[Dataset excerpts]
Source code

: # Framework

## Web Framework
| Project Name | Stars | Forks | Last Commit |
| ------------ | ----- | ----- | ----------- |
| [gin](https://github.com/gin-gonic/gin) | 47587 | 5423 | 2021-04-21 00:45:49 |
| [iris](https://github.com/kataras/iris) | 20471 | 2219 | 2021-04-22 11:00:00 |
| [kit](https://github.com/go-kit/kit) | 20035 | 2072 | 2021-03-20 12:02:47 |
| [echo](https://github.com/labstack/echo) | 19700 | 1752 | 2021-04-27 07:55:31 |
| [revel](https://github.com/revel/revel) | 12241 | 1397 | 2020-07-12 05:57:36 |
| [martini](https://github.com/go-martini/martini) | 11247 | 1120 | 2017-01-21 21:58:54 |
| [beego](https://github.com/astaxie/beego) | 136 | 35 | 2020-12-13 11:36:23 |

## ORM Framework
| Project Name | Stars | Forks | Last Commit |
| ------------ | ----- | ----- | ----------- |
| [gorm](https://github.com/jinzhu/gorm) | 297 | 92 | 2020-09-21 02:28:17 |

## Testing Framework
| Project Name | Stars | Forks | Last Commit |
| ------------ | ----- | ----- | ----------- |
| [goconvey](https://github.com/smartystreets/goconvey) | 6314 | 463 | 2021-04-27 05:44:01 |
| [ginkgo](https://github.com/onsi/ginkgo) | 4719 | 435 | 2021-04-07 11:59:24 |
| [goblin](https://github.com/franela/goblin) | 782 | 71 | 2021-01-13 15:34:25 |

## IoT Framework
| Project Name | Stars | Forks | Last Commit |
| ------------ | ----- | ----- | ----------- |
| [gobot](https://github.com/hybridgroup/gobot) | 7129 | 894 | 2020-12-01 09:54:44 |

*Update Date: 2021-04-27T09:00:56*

(Assignment):
On how many lines above does the word "https" appear? Only the number should be given.

(Solution to the problem):
12